The data Start Marker

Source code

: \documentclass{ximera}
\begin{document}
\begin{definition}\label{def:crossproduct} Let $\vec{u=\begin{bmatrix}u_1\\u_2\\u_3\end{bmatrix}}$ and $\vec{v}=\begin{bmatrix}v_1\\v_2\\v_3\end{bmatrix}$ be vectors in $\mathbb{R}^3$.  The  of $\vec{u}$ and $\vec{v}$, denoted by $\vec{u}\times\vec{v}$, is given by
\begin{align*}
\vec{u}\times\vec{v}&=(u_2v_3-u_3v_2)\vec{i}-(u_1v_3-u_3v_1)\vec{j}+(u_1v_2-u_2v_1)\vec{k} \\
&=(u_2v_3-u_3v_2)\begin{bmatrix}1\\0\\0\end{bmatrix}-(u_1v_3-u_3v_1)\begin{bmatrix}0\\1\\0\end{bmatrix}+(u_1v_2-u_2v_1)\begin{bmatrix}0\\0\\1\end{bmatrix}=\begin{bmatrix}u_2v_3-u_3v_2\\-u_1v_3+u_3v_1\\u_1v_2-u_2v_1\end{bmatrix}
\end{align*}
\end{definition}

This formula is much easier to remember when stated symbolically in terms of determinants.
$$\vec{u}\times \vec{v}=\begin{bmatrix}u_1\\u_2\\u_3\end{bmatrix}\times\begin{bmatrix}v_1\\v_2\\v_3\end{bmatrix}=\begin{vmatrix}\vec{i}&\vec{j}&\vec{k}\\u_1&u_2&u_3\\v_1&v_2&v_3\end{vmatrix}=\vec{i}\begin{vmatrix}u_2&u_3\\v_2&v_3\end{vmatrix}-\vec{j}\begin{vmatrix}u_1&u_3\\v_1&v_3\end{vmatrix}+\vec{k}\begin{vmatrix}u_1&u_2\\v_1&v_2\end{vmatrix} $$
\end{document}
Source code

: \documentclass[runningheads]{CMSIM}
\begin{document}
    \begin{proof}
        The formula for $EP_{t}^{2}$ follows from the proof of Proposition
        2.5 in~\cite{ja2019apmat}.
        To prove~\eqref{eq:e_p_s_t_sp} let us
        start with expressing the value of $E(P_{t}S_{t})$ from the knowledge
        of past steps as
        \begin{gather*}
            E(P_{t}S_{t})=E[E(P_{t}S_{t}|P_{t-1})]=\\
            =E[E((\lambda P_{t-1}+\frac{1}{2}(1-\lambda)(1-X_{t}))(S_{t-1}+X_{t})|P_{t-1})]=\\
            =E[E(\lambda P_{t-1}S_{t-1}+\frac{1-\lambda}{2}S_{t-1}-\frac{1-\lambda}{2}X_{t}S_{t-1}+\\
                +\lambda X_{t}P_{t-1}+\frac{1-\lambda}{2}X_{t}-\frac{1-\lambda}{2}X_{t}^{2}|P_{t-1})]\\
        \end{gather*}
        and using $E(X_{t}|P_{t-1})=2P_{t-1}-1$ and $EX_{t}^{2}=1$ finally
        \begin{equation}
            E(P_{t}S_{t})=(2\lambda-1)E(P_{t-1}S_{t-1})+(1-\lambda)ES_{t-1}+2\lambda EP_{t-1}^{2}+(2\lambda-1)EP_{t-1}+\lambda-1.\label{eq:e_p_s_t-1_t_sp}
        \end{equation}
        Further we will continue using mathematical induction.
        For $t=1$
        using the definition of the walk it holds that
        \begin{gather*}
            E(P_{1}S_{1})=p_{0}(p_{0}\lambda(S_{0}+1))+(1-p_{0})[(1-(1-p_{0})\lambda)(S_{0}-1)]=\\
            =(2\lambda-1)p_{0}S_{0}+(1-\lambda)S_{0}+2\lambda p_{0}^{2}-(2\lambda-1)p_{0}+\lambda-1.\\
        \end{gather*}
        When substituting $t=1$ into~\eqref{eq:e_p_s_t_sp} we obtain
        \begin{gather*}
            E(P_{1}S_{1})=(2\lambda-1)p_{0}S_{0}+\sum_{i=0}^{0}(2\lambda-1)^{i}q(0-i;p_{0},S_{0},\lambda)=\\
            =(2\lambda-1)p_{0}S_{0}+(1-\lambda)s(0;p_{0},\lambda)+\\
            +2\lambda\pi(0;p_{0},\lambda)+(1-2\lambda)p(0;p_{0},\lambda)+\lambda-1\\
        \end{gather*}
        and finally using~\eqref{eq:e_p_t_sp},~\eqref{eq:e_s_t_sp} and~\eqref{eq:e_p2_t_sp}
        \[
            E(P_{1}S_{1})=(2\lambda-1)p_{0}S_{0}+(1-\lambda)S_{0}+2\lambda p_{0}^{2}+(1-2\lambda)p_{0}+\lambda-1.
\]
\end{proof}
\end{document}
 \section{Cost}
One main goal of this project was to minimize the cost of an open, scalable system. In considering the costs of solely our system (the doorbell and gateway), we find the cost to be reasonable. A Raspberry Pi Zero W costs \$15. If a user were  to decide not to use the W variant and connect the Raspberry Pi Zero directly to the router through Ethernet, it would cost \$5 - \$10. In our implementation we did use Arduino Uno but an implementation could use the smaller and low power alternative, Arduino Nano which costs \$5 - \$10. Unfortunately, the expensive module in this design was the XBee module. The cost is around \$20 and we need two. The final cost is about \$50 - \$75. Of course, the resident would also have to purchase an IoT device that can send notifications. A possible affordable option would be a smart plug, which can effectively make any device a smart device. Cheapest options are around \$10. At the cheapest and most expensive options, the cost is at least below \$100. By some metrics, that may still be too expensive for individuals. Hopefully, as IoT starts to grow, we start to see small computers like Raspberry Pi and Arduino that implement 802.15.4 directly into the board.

The data End Marker

→ **Your assignment**: Write each record above out again exactly as it reads.

→ **Result of the task**:
Source code

: \documentclass{ximera}
\begin{document}
\begin{definition}\label{def:crossproduct} Let $\vec{u=\begin{bmatrix}u_1\\u_2\\u_3\end{bmatrix}}$ and $\vec{v}=\begin{bmatrix}v_1\\v_2\\v_3\end{bmatrix}$ be vectors in $\mathbb{R}^3$.  The  of $\vec{u}$ and $\vec{v}$, denoted by $\vec{u}\times\vec{v}$, is given by
\begin{align*}
\vec{u}\times\vec{v}&=(u_2v_3-u_3v_2)\vec{i}-(u_1v_3-u_3v_1)\vec{j}+(u_1v_2-u_2v_1)\vec{k} \\
&=(u_2v_3-u_3v_2)\begin{bmatrix}1\\0\\0\end{bmatrix}-(u_1v_3-u_3v_1)\begin{bmatrix}0\\1\\0\end{bmatrix}+(u_1v_2-u_2v_1)\begin{bmatrix}0\\0\\1\end{bmatrix}=\begin{bmatrix}u_2v_3-u_3v_2\\-u_1v_3+u_3v_1\\u_1v_2-u_2v_1\end{bmatrix}
\end{align*}
\end{definition}

This formula is much easier to remember when stated symbolically in terms of determinants.
$$\vec{u}\times \vec{v}=\begin{bmatrix}u_1\\u_2\\u_3\end{bmatrix}\times\begin{bmatrix}v_1\\v_2\\v_3\end{bmatrix}=\begin{vmatrix}\vec{i}&\vec{j}&\vec{k}\\u_1&u_2&u_3\\v_1&v_2&v_3\end{vmatrix}=\vec{i}\begin{vmatrix}u_2&u_3\\v_2&v_3\end{vmatrix}-\vec{j}\begin{vmatrix}u_1&u_3\\v_1&v_3\end{vmatrix}+\vec{k}\begin{vmatrix}u_1&u_2\\v_1&v_2\end{vmatrix} $$
\end{document}
Source code

: \documentclass[runningheads]{CMSIM}
\begin{document}
    \begin{proof}
        The formula for $EP_{t}^{2}$ follows from the proof of Proposition
        2.5 in~\cite{ja2019apmat}.
        To prove~\eqref{eq:e_p_s_t_sp} let us
        start with expressing the value of $E(P_{t}S_{t})$ from the knowledge
        of past steps as
        \begin{gather*}
            E(P_{t}S_{t})=E[E(P_{t}S_{t}|P_{t-1})]=\\
            =E[E((\lambda P_{t-1}+\frac{1}{2}(1-\lambda)(1-X_{t}))(S_{t-1}+X_{t})|P_{t-1})]=\\
            =E[E(\lambda P_{t-1}S_{t-1}+\frac{1-\lambda}{2}S_{t-1}-\frac{1-\lambda}{2}X_{t}S_{t-1}+\\
                +\lambda X_{t}P_{t-1}+\frac{1-\lambda}{2}X_{t}-\frac{1-\lambda}{2}X_{t}^{2}|P_{t-1})]\\
        \end{gather*}
        and using $E(X_{t}|P_{t-1})=2P_{t-1}-1$ and $EX_{t}^{2}=1$ finally
        \begin{equation}
            E(P_{t}S_{t})=(2\lambda-1)E(P_{t-1}S_{t-1})+(1-\lambda)ES_{t-1}+2\lambda EP_{t-1}^{2}+(2\lambda-1)EP_{t-1}+\lambda-1.\label{eq:e_p_s_t-1_t_sp}
        \end{equation}
        Further we will continue using mathematical induction.
        For $t=1$
        using the definition of the walk it holds that
        \begin{gather*}
            E(P_{1}S_{1})=p_{0}(p_{0}\lambda(S_{0}+1))+(1-p_{0})[(1-(1-p_{0})\lambda)(S_{0}-1)]=\\
            =(2\lambda-1)p_{0}S_{0}+(1-\lambda)S_{0}+2\lambda p_{0}^{2}-(2\lambda-1)p_{0}+\lambda-1.\\
        \end{gather*}
        When substituting $t=1$ into~\eqref{eq:e_p_s_t_sp} we obtain
        \begin{gather*}
            E(P_{1}S_{1})=(2\lambda-1)p_{0}S_{0}+\sum_{i=0}^{0}(2\lambda-1)^{i}q(0-i;p_{0},S_{0},\lambda)=\\
            =(2\lambda-1)p_{0}S_{0}+(1-\lambda)s(0;p_{0},\lambda)+\\
            +2\lambda\pi(0;p_{0},\lambda)+(1-2\lambda)p(0;p_{0},\lambda)+\lambda-1\\
        \end{gather*}
        and finally using~\eqref{eq:e_p_t_sp},~\eqref{eq:e_s_t_sp} and~\eqref{eq:e_p2_t_sp}
        \[
            E(P_{1}S_{1})=(2\lambda-1)p_{0}S_{0}+(1-\lambda)S_{0}+2\lambda p_{0}^{2}+(1-2\lambda)p_{0}+\lambda-1.
\]
\end{proof}
\end{document}
 \section{Cost}
One main goal of this project was to minimize the cost of an open, scalable system. In considering the costs of solely our system (the doorbell and gateway), we find the cost to be reasonable. A Raspberry Pi Zero W costs \$15. If a user were  to decide not to use the W variant and connect the Raspberry Pi Zero directly to the router through Ethernet, it would cost \$5 - \$10. In our implementation we did use Arduino Uno but an implementation could use the smaller and low power alternative, Arduino Nano which costs \$5 - \$10. Unfortunately, the expensive module in this design was the XBee module. The cost is around \$20 and we need two. The final cost is about \$50 - \$75. Of course, the resident would also have to purchase an IoT device that can send notifications. A possible affordable option would be a smart plug, which can effectively make any device a smart device. Cheapest options are around \$10. At the cheapest and most expensive options, the cost is at least below \$100. By some metrics, that may still be too expensive for individuals. Hopefully, as IoT starts to grow, we start to see small computers like Raspberry Pi and Arduino that implement 802.15.4 directly into the board.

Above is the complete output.